Io andrei subito dritto al punto: “
TItans of creation” spazza via senza troppi problemi tutti e tre gli ultimi album in studio dei
Testament, e se 2+2=4, va da sé che questo significa che è il miglior album della band fin dai lontani tempi di “
The gathering” (1999). So già che qualcuno di voi ora starà pensando che sono esagerato, ma ovviamente cercherò di spiegarvi il motivo di questa mia dichiarazione, lo ammetto, abbastanza forte.
Innanzitutto la cosa che mi è piaciuta di più di quest’album, fin da subito, è che finalmente i nostri sono tornati a fare quello che gli riesce meglio, e cioè suonare puro thrash metal. Scordatevi, quindi, i suoni groove metal degli ultimi tempi, ridondanti e ciotti ciotti, sicuramente specchietto per le allodole per i pischelli così abituati a produzioni iper pompate, ma assolutamente lontani dalla quintessenza della band. E scordatevi anche il death metal che spesso e volentieri, negli ultimi anni, andava a ‘sporcare’ il sound del gruppo. Complice anche la produzione pulita e cristallina, ma non per questo meno potente, ad opera di
Peterson e
Billy e il mastering di
Andy Sneap, il sound è tornato ad essere quello dei bei tempi, ovviamente senza scordarsi che siamo nel 2020, quindi chitarre taglienti, batteria e basso che pompano e la voce dell’indiano potente e fiera sopra tutto il resto.
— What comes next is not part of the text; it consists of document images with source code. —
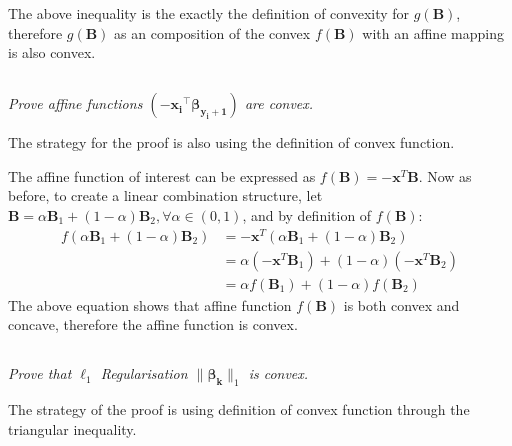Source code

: \documentclass[12pt]{article}
\numberwithin{equation}{section}
\theoremstyle{remark}
\newcommand{\vect}[1]{\boldsymbol{#1}}
\newcommand{\norm}[2]{\|#1\|_{#2}}
\begin{document}
The above inequality is the exactly the definition of convexity for $g(\vect{B})$, therefore $g(\vect{B})$ as an composition of the convex $f(\vect{B})$ with an affine mapping is also convex.

\subsection{}
\textit{Prove affine functions $\left( - \vect{x_i}^{\top} \vect{\beta_{y_i + 1}} \right)$ are convex.}

\medskip
The strategy for the proof is also using the definition of convex function.

\medskip
The affine function of interest can be expressed as $f(\vect{B}) = - \vect{x}^{T}\vect{B}$. Now as before, to create a linear combination structure, let $\vect{B} = \alpha\vect{B}_{1} + (1-\alpha)\vect{B}_{2}, \forall \alpha \in (0, 1)$, and by definition of $f(\vect{B})$:
\begin{align}
f\left(\alpha \vect{B}_{1} + (1 - \alpha )\vect{B}_{2} \right) &= - \vect{x}^{T}\left(\alpha \vect{B}_{1} + (1 - \alpha )\vect{B}_{2}\right) \\
&= \alpha \left(- \vect{x}^{T}\vect{B}_{1}\right) + (1 - \alpha)\left(- \vect{x}^{T}\vect{B}_{2}\right) \\
&= \alpha f(\vect{B}_{1}) + (1 - \alpha)f(\vect{B}_{2})
\end{align}
The above equation shows that affine function $f(\vect{B})$ is both convex and concave, therefore the affine function is convex.

\subsection{}
\textit{Prove that $\ell_1$ Regularisation $\norm{\vect{\beta_k}}{1}$ is convex.}

\medskip
The strategy of the proof is using definition of convex function through the triangular inequality.
\end{document}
Ma non finisce certo qui, ovviamente. La cosa più importante è che la band è sì tornata a thrasheggiare alla grande, ma soprattutto ha infarcito di nuovo i brani di quelle melodie che li hanno sempre resi differenti da tanti altri loro colleghi, e il merito di questo è tanto di
Skolnick che di
Chuck, che ha messo da parte il growl quasi del tutto ed è tornato a cantare con la sua caratteristica e particolare voce. Il quartetto di brani sparati all’inizio sono una vera goduria per le orecchie, c’è tutto quello che possiamo aspettarci dal gruppo di Oakland, e cioè pezzi tirati, assoli in grande stile, armonizzazioni, melodie, cambi di tempo. Insomma, già questi quattro brani basterebbero all’acquisto del disco, tanto alto è per me il loro livello.
L’opener “
Children of the next level” e “
Night of the witch” le conoscerete già da tempo in quanto sono state date in pasto dalla label agli impazienti fans già da un mesetto, ormai. Delle due ho apprezzato senza dubbio di più la prima, una killer song come non ne scrivevano da tempo, ma anche la seconda non mi dispiace, grazie anche alla variazione centrale che la rende più varia, con
Peterson che ruba la scena al compare con il suo scream. “
Dream deceiver” spazza via tutto, arricchita da un ottimo solo di
Alex, dal lavoro come sempre impeccabile di
Hoglan e
Di Giorgio, sempre più alieni, oltre che da un ritornello catchy come piace a noi, che sa molto di anni ‘80. Furia selvaggia, invece, per “
WW III”, secondo brano del disco, che presenta un riff portante che ci catapulta di nuovo in pieni eighties e
Billy ancora una volta sugli scudi con una prova strepitosa. Sembra davvero che i nostri siano tornati indietro con gli anni, e sentire ancora una volta i refrain melodici a cui ci avevano abituati non può che far piacere.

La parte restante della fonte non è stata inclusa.